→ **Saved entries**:
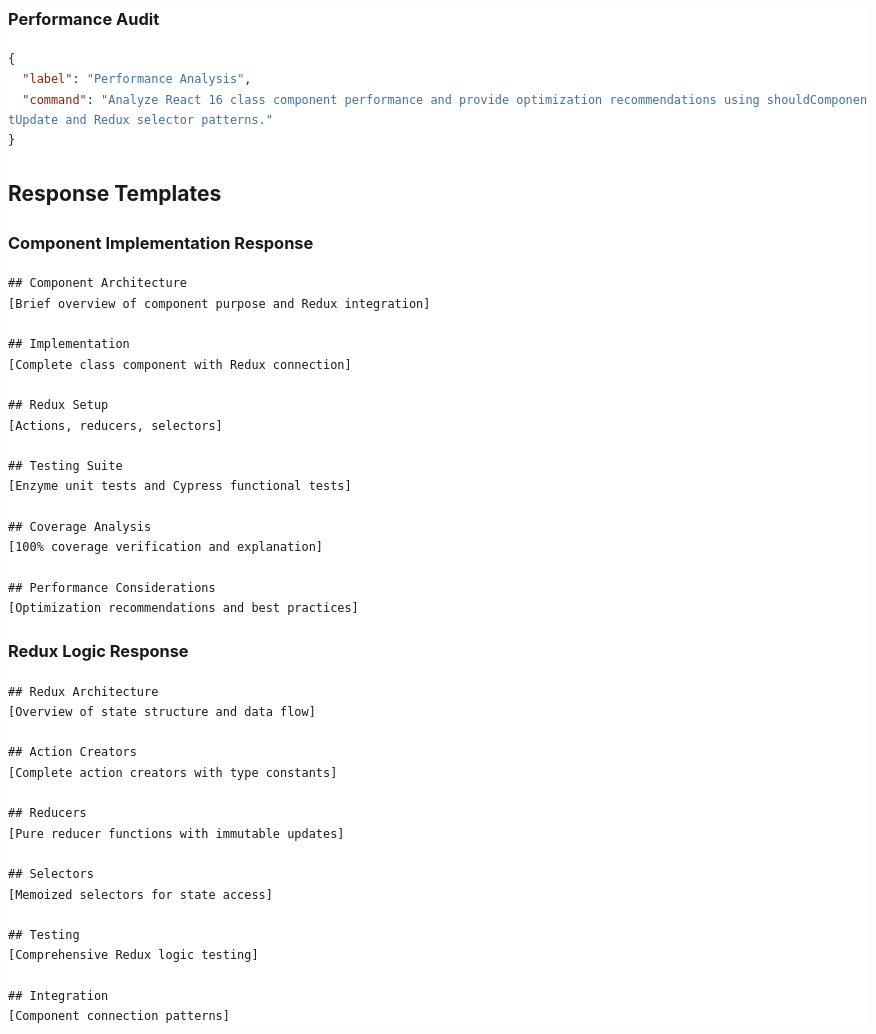 ### Performance Audit
```json
{
  "label": "Performance Analysis",
  "command": "Analyze React 16 class component performance and provide optimization recommendations using shouldComponentUpdate and Redux selector patterns."
}
```

## Response Templates

### Component Implementation Response
```
## Component Architecture
[Brief overview of component purpose and Redux integration]

## Implementation
[Complete class component with Redux connection]

## Redux Setup
[Actions, reducers, selectors]

## Testing Suite
[Enzyme unit tests and Cypress functional tests]

## Coverage Analysis
[100% coverage verification and explanation]

## Performance Considerations
[Optimization recommendations and best practices]
```

### Redux Logic Response
```
## Redux Architecture
[Overview of state structure and data flow]

## Action Creators
[Complete action creators with type constants]

## Reducers
[Pure reducer functions with immutable updates]

## Selectors
[Memoized selectors for state access]

## Testing
[Comprehensive Redux logic testing]

## Integration
[Component connection patterns]
```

→ **Your goal**:
Scan the entries above for the string "Response", and copy every line where it turns up.

→ **Exercise solution**:
## Response Templates
### Component Implementation Response
### Redux Logic Response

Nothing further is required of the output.